AE 315 · Experimental Aerodynamics · Spring 2025 · ERAU
The NACA 4412 is a classic cambered airfoil used on general aviation aircraft. This lab measured its real aerodynamic performance across a range of angles of attack, then compared those measurements against ideal potential-flow predictions. The gap between theory and experiment directly quantifies the performance penalty of viscosity: the reason every real wing produces less lift and more drag than inviscid models predict — a trade-off designers must account for from the earliest stages of wing design.

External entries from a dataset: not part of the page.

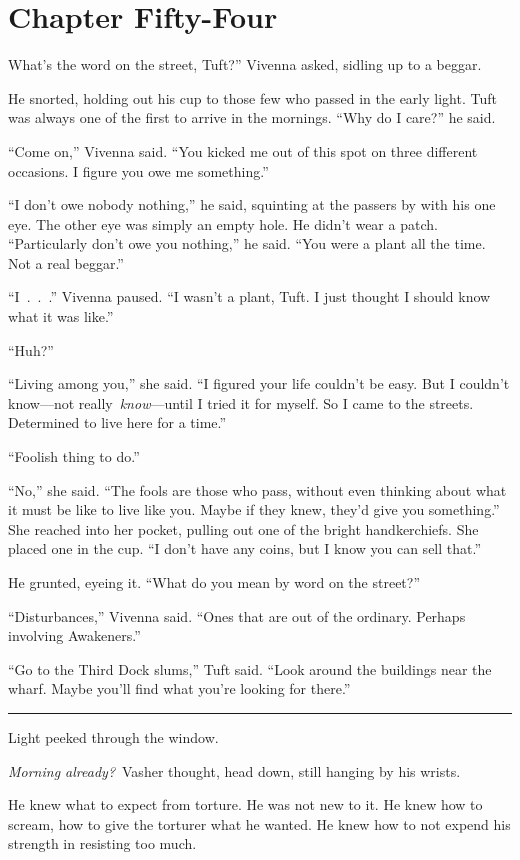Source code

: \section{Chapter Fifty-Four}

What’s the word on the street, Tuft?” Vivenna asked, sidling up to a beggar.

He snorted, holding out his cup to those few who passed in the early light. Tuft was always one of the first to arrive in the mornings. “Why do I care?” he said.

“Come on,” Vivenna said. “You kicked me out of this spot on three different occasions. I figure you owe me something.”

“I don’t owe nobody nothing,” he said, squinting at the passers by with his one eye. The other eye was simply an empty hole. He didn’t wear a patch. “Particularly don’t owe you nothing,” he said. “You were a plant all the time. Not a real beggar.”

“I~.~.~.” Vivenna paused. “I wasn’t a plant, Tuft. I just thought I should know what it was like.”

“Huh?”

“Living among you,” she said. “I figured your life couldn’t be easy. But I couldn’t know—not really~\textit{know}—until I tried it for myself. So I came to the streets. Determined to live here for a time.”

“Foolish thing to do.”

“No,” she said. “The fools are those who pass, without even thinking about what it must be like to live like you. Maybe if they knew, they’d give you something.” She reached into her pocket, pulling out one of the bright handkerchiefs. She placed one in the cup. “I don’t have any coins, but I know you can sell that.”

He grunted, eyeing it. “What do you mean by word on the street?”

“Disturbances,” Vivenna said. “Ones that are out of the ordinary. Perhaps involving Awakeners.”

“Go to the Third Dock slums,” Tuft said. “Look around the buildings near the wharf. Maybe you’ll find what you’re looking for there.”

\bigskip \hrule \bigskip

Light peeked through the window.

\textit{Morning already?}~Vasher thought, head down, still hanging by his wrists.

He knew what to expect from torture. He was not new to it. He knew how to scream, how to give the torturer what he wanted. He knew how to not expend his strength in resisting too much.

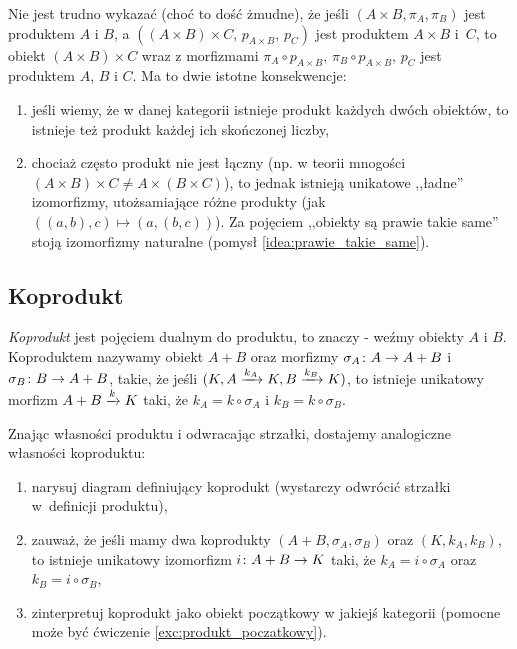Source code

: \begin{remk}[O łączności]
  Nie jest trudno wykazać (choć to dość żmudne), że jeśli $(A\times B, \pi_A, \pi_B)$ jest produktem $A$ i $B$, a $((A\times B)\times C,\, p_{A\times B},\, p_C)$ jest produktem $A\times B$ i~$C$, to obiekt $(A\times B)\times C$ wraz z morfizmami $\pi_A\circ p_{A\times B},\, \pi_B\circ p_{A\times B},\, p_C$
  jest produktem $A$, $B$ i $C$. Ma to dwie istotne konsekwencje:
  \begin{enumerate}
    \item jeśli wiemy, że w danej kategorii istnieje produkt każdych dwóch obiektów, to istnieje też produkt każdej ich skończonej liczby,
    \item chociaż często produkt nie jest łączny (np. w teorii mnogości $(A\times B)\times C\neq A\times (B\times C)$), to jednak istnieją unikatowe ,,ładne'' izomorfizmy, utożsamiające różne produkty (jak $((a, b), c)\mapsto (a, (b, c))$). Za pojęciem ,,obiekty są prawie takie same'' stoją izomorfizmy naturalne (pomysł \ref{idea:prawie_takie_same}).
  \end{enumerate}
\end{remk}

\subsection{Koprodukt}
\begin{defn}
  \emph{Koprodukt} jest pojęciem dualnym do produktu, to znaczy - weźmy obiekty $A$ i $B$. Koproduktem nazywamy obiekt $A+B$ oraz morfizmy $\morph{\sigma_A} A{A+B}$ i $\morph{\sigma_B}B{A+B}$, takie, że jeśli $(K, \morpharr {k_A}AK, \morpharr {k_B}BK)$, to istnieje unikatowy morfizm $\morpharr k{A+B}K$ taki, że $k_A = k \circ \sigma_A$ i $k_B = k\circ \sigma_B$.
\end{defn}

\begin{exc}
  Znając własności produktu i odwracając strzałki, dostajemy analogiczne własności koproduktu:
  \begin{enumerate}
    \item narysuj diagram definiujący koprodukt (wystarczy odwrócić strzałki w~definicji produktu),
    \item zauważ, że jeśli mamy dwa koprodukty $(A+B, \sigma_A, \sigma_B)$ oraz $(K, k_A, k_B)$, to istnieje unikatowy izomorfizm $\morph i{A+B}K$ taki, że $k_A=i\circ \sigma_A$ oraz $k_B=i\circ\sigma_B$,
    \item zinterpretuj koprodukt jako obiekt początkowy w jakiejś kategorii (pomocne może być ćwiczenie \ref{exc:produkt_poczatkowy}).
  \end{enumerate}
\end{exc}

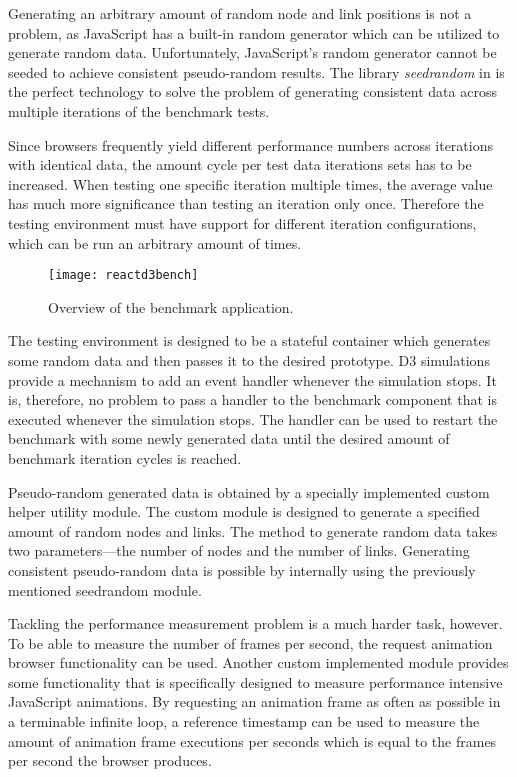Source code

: Generating an arbitrary amount of random node and link positions is not a problem, as JavaScript has a built-in random generator which can be utilized to generate random data. Unfortunately, JavaScript's random generator cannot be seeded to achieve consistent pseudo-random results. The library \emph{seedrandom} in \cite{SeedRandom} is the perfect technology to solve the problem of generating consistent data across multiple iterations of the benchmark tests.

Since browsers frequently yield different performance numbers across iterations with identical data, the amount cycle per test data iterations sets has to be increased. When testing one specific iteration multiple times, the average value has much more significance than testing an iteration only once. Therefore the testing environment must have support for different iteration configurations, which can be run an arbitrary amount of times.

\begin{figure}
  \centering
  \texttt{[image: reactd3bench]}
  \caption{Overview of the benchmark application.}
  \label{fig:reactD3bench1}
\end{figure}

The testing environment is designed to be a stateful container which generates some random data and then passes it to the desired prototype. D3 simulations provide a mechanism to add an event handler whenever the simulation stops. It is, therefore, no problem to pass a handler to the benchmark component that is executed whenever the simulation stops. The handler can be used to restart the benchmark with some newly generated data until the desired amount of benchmark iteration cycles is reached.

Pseudo-random generated data is obtained by a specially implemented custom helper utility module. The custom module is designed to generate a specified amount of random nodes and links. The method to generate random data takes two parameters---the number of nodes and the number of links. Generating consistent pseudo-random data is possible by internally using the previously mentioned seedrandom module.

Tackling the performance measurement problem is a much harder task, however. To be able to measure the number of frames per second, the request animation browser functionality can be used. Another custom implemented module provides some functionality that is specifically designed to measure performance intensive JavaScript animations. By requesting an animation frame as often as possible in a terminable infinite loop, a reference timestamp can be used to measure the amount of animation frame executions per seconds which is equal to the frames per second the browser produces.

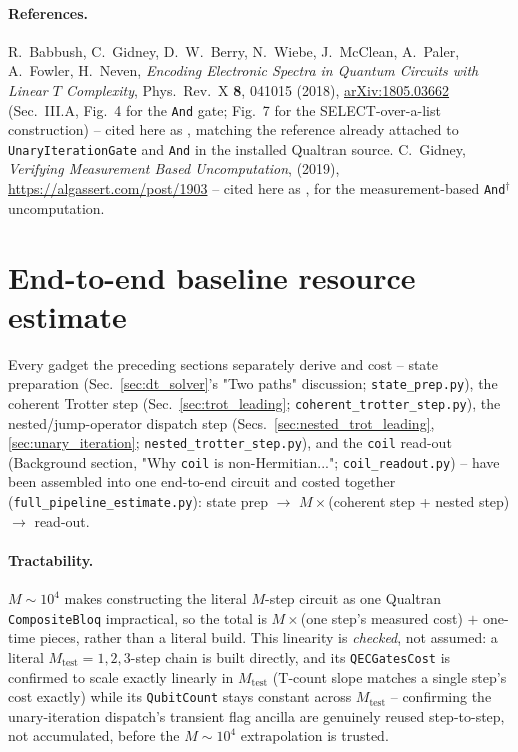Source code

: \documentclass[11pt]{article}
\begin{document}
\paragraph{References.} R.~Babbush, C.~Gidney, D.~W.~Berry, N.~Wiebe, J.~McClean, A.~Paler, A.~Fowler, H.~Neven, \emph{Encoding Electronic Spectra in Quantum Circuits with Linear $T$ Complexity}, Phys.\ Rev.\ X \textbf{8}, 041015 (2018), \href{https://arxiv.org/abs/1805.03662}{arXiv:1805.03662} (Sec.~III.A, Fig.~4 for the \texttt{And} gate; Fig.~7 for the SELECT-over-a-list construction) -- cited here as \cite{Babbush2018}, matching the reference already attached to \texttt{UnaryIterationGate} and \texttt{And} in the installed Qualtran source. C.~Gidney, \emph{Verifying Measurement Based Uncomputation}, (2019), \href{https://algassert.com/post/1903}{https://algassert.com/post/1903} -- cited here as \cite{Gidney2019}, for the measurement-based \texttt{And}$^\dagger$ uncomputation.

\section{End-to-end baseline resource estimate}
\label{sec:full_pipeline}

Every gadget the preceding sections separately derive and cost -- state preparation (Sec.~\ref{sec:dt_solver}'s "Two paths" discussion; \texttt{state\_prep.py}), the coherent Trotter step (Sec.~\ref{sec:trot_leading}; \texttt{coherent\_trotter\_step.py}), the nested/jump-operator dispatch step (Secs.~\ref{sec:nested_trot_leading}, \ref{sec:unary_iteration}; \texttt{nested\_trotter\_step.py}), and the \texttt{coil} read-out (Background section, "Why \texttt{coil} is non-Hermitian..."; \texttt{coil\_readout.py}) -- have been assembled into one end-to-end circuit and costed together (\texttt{full\_pipeline\_estimate.py}): state prep $\to$ $M\times$(coherent step + nested step) $\to$ read-out.

\paragraph{Tractability.} $M\sim10^4$ makes constructing the literal $M$-step circuit as one Qualtran \texttt{CompositeBloq} impractical, so the total is $M\times$(one step's measured cost) $+$ one-time pieces, rather than a literal build. This linearity is \emph{checked}, not assumed: a literal $M_{\text{test}}=1,2,3$-step chain is built directly, and its \texttt{QECGatesCost} is confirmed to scale exactly linearly in $M_{\text{test}}$ (T-count slope matches a single step's cost exactly) while its \texttt{QubitCount} stays constant across $M_{\text{test}}$ -- confirming the unary-iteration dispatch's transient flag ancilla are genuinely reused step-to-step, not accumulated, before the $M\sim10^4$ extrapolation is trusted.
\end{document}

At 15 m/s, the 18 surface pressure taps sampled the pressure distribution simultaneously at each angle of attack while a traversing probe swept 76 heights through the downstream wake. Lift was obtained by integrating the pressure difference between the lower and upper surfaces along the chord:
Cl = (1/c) ∫LETE (Cp,lower − Cp,upper) dx
Drag was derived from the wake momentum deficit — a method that captures viscous drag directly from the velocity profile downstream and requires no physical force sensor. Pitching moments about both the leading edge and quarter-chord were integrated from the same pressure data, and all results were compared against panel code (potential flow) predictions.
Surface pressure and wake traverse data were integrated to extract aerodynamic coefficients. The zero-lift angle was found by linear interpolation of the Cl–α curve through zero lift.
% Lift coefficient from pressure integration (lower - upper)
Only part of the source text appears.